Chernova, to be clear, isn't working on anything remotely resembling or related to military robots. That tangent is all mine. But the mission of RobotsFor.Me stands in stark contrast to the myth of robotic hypercompetence. Only in the movies are robots unerringly adept in unfamiliar environments. In reality systems like CARL (Crowdsourced Autonomy and Robot Learning), the wheeled, single-armed bot that WPI uses most often in its crowd sourced experiments, need all the training they can get. And while RobotsFor.Me has been accessible by the public since 2013, the need for teaching couldn't be more obvious, now that we've seen how hard the some of DRC's bots have struggled to stay vertical, much less prove that they can stand in for human responders in disaster zones.

One established method of teaching machines over the internet is to use Amazon's Mechanical Turk, a service that turns humans into a kind of biological database. Roboticists can present a task, such as recognizing different objects in a given environment, and a distant network of people might label those objects, for a small fee. RobotsFor.Me's distributed training approach is similar (though paying its users is less common) but it also lets Chernova study the training itself, in the hopes of making robots that are more autonomous, or at least better at taking orders. “My long term goal is to sell you a robot that you can bring home, and teach it to work for you, in the way that you want it to,” says Chernova. Mechanical Turk and RobotsFor.Me are effective in part because they provide a wealth of data. Chernova is exploring whether such crowd sourced input can give robots a baseline knowledge of the world, which might be supplemented by fast, intuitive training, to address differences in layout or occupants, or preferences in how you'd like tasks completed. RobotsFor.Me might eventually help a robot differentiate between a spoon and a fork. But the user should be able to tell the robot which size of fork should go on the table, without learning how to write code.

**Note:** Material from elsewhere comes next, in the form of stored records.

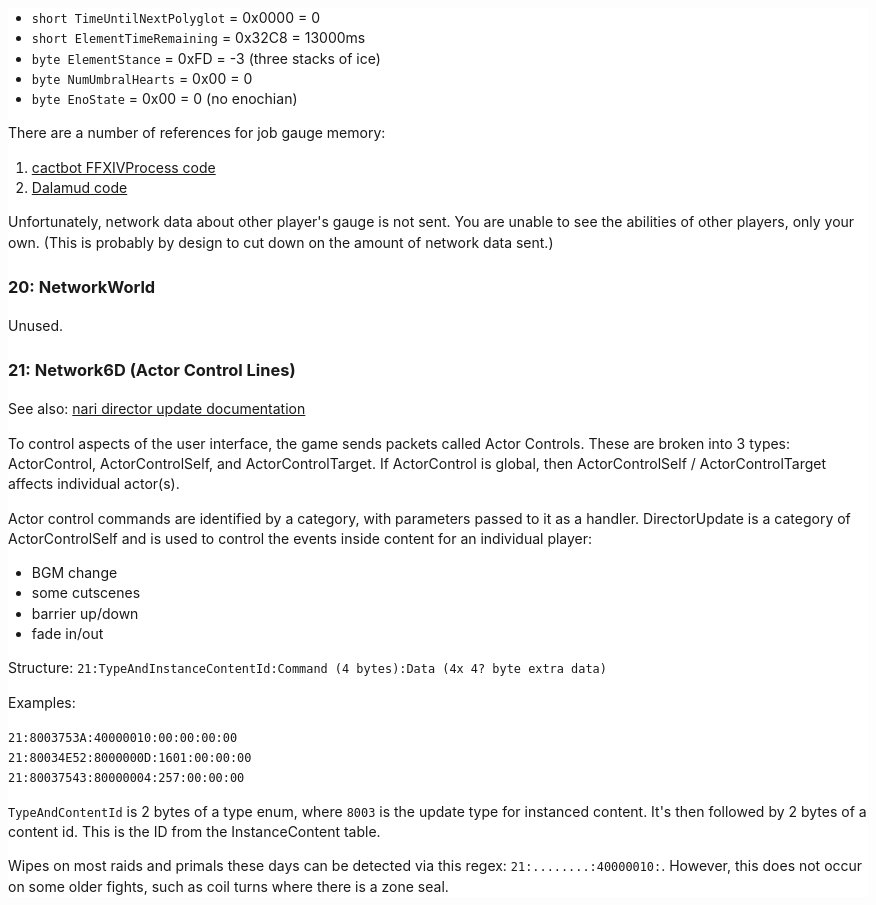 * `short TimeUntilNextPolyglot` = 0x0000 = 0
* `short ElementTimeRemaining` = 0x32C8 = 13000ms
* `byte ElementStance` = 0xFD = -3 (three stacks of ice)
* `byte NumUmbralHearts` = 0x00 = 0
* `byte EnoState` = 0x00 = 0 (no enochian)

There are a number of references for job gauge memory:

  1) [cactbot FFXIVProcess code](https://github.com/quisquous/cactbot/blob/a4d27eca3628d397cb9f5638fad97191566ed5a1/CactbotOverlay/FFXIVProcessIntl.cs#L267)
  1) [Dalamud code](https://github.com/goaaats/Dalamud/blob/4ad5bee0c62128315b0a247466d28f42264c3069/Dalamud/Game/ClientState/Structs/JobGauge/NINGauge.cs#L15)

Unfortunately, network data about other player's gauge is not sent.
You are unable to see the abilities of other players, only your own.
(This is probably by design to cut down on the amount of network data sent.)

### 20: NetworkWorld

Unused.

### 21: Network6D (Actor Control Lines)

See also: [nari director update documentation](https://nonowazu.github.io/nari/types/event/directorupdate.html)

To control aspects of the user interface, the game sends packets called Actor Controls. These are broken into 3 types: ActorControl, ActorControlSelf, and ActorControlTarget. If ActorControl is global, then ActorControlSelf / ActorControlTarget affects individual actor(s).

Actor control commands are identified by a category, with parameters passed to it as a handler. DirectorUpdate is a category of ActorControlSelf and is used to control the events inside content for an individual player:

* BGM change
* some cutscenes
* barrier up/down
* fade in/out

Structure:
`21:TypeAndInstanceContentId:Command (4 bytes):Data (4x 4? byte extra data)`

Examples:

```log
21:8003753A:40000010:00:00:00:00
21:80034E52:8000000D:1601:00:00:00
21:80037543:80000004:257:00:00:00
```

`TypeAndContentId` is 2 bytes of a type enum,
where `8003` is the update type for instanced content.
It's then followed by 2 bytes of a content id.
This is the ID from the InstanceContent table.

Wipes on most raids and primals these days can be detected via this regex:
`21:........:40000010:`.  However, this does not occur on some older fights,
such as coil turns where there is a zone seal.
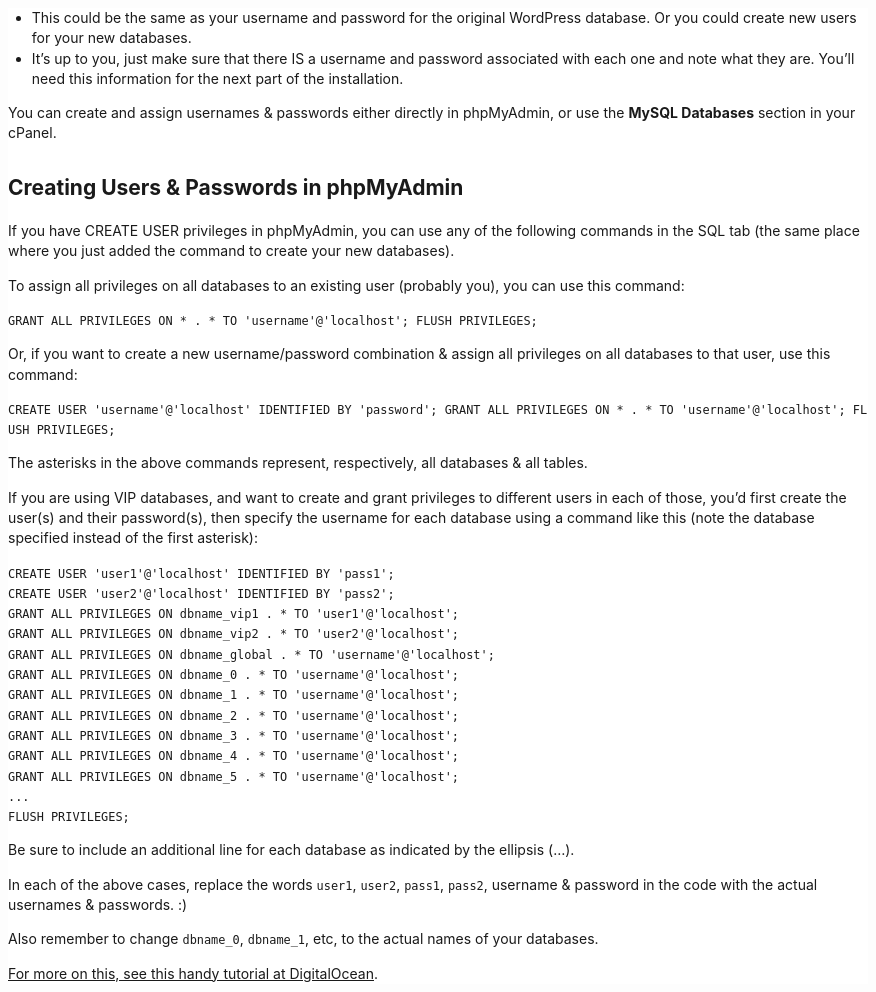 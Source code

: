  * This could be the same as your username and password for the original WordPress database. Or you could create new users for your new databases.
 * It’s up to you, just make sure that there IS a username and password associated with each one and note what they are. You’ll need this information for the next part of the installation.

You can create and assign usernames & passwords either directly in phpMyAdmin, or use the **MySQL Databases** section in your cPanel.

## Creating Users & Passwords in phpMyAdmin
If you have CREATE USER privileges in phpMyAdmin, you can use any of the following commands in the SQL tab (the same place where you just added the command to create your new databases).

To assign all privileges on all databases to an existing user (probably you), you can use this command:

`GRANT ALL PRIVILEGES ON * . * TO 'username'@'localhost';
FLUSH PRIVILEGES;`

Or, if you want to create a new username/password combination & assign all privileges on all databases to that user, use this command:

`CREATE USER 'username'@'localhost' IDENTIFIED BY 'password';
GRANT ALL PRIVILEGES ON * . * TO 'username'@'localhost';
FLUSH PRIVILEGES;`

The asterisks in the above commands represent, respectively, all databases & all tables.

If you are using VIP databases, and want to create and grant privileges to different users in each of those, you’d first create the user(s) and their password(s), then specify the username for each database using a command like this (note the database specified instead of the first asterisk):

``` 
CREATE USER 'user1'@'localhost' IDENTIFIED BY 'pass1';
CREATE USER 'user2'@'localhost' IDENTIFIED BY 'pass2';
GRANT ALL PRIVILEGES ON dbname_vip1 . * TO 'user1'@'localhost';
GRANT ALL PRIVILEGES ON dbname_vip2 . * TO 'user2'@'localhost';
GRANT ALL PRIVILEGES ON dbname_global . * TO 'username'@'localhost';
GRANT ALL PRIVILEGES ON dbname_0 . * TO 'username'@'localhost';
GRANT ALL PRIVILEGES ON dbname_1 . * TO 'username'@'localhost';
GRANT ALL PRIVILEGES ON dbname_2 . * TO 'username'@'localhost';
GRANT ALL PRIVILEGES ON dbname_3 . * TO 'username'@'localhost';
GRANT ALL PRIVILEGES ON dbname_4 . * TO 'username'@'localhost';
GRANT ALL PRIVILEGES ON dbname_5 . * TO 'username'@'localhost';
...
FLUSH PRIVILEGES;
```

Be sure to include an additional line for each database as indicated by the ellipsis (…).

In each of the above cases, replace the words `user1`, `user2`, `pass1`, `pass2`, username & password in the code with the actual usernames & passwords. :)

Also remember to change `dbname_0`, `dbname_1`, etc, to the actual names of your databases.

[For more on this, see this handy tutorial at DigitalOcean](https://www.digitalocean.com/community/tutorials/how-to-create-a-new-user-and-grant-permissions-in-mysql).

Just as RobotsFor.Me isn't a work-in-progress towards armed ground bots, Chernova's research isn't focused specifically on building more efficient domestic servants. Her $433,351 grant from the National Science Foundation is directed towards learning from the data being collected by RobotsFor.Me studies, and investigating the ways it could benefit autonomy and training from one user, or many at once. It's a small project (compared, for example, with the millions in funding already provided to some of the DRC teams) with potentially major implications. And before it injects much-needed smarts into home robots, it might lead to a more humble half-measure. Remember those hospital bots, lodged pathetically behind trash cans? “We can use this as a preliminary step to make robots smarter in the long-term, but also to develop ways to let humans log on, with no real training, and get the robot out of a tight spot,” says Chernova. “And each time somebody from that call center answers a robot and helps it, the robot can become more autonomous.” Though it's not part of her funded research, Chernova seems promise for a call center model, to bridge the gap between constantly remote-controlling a robot, and trusting it to act with complete autonomy. “We can develop robots that are 90 percent autonomous pretty reliably today,” says Chernova. “It's that 10 percent that's the problem.”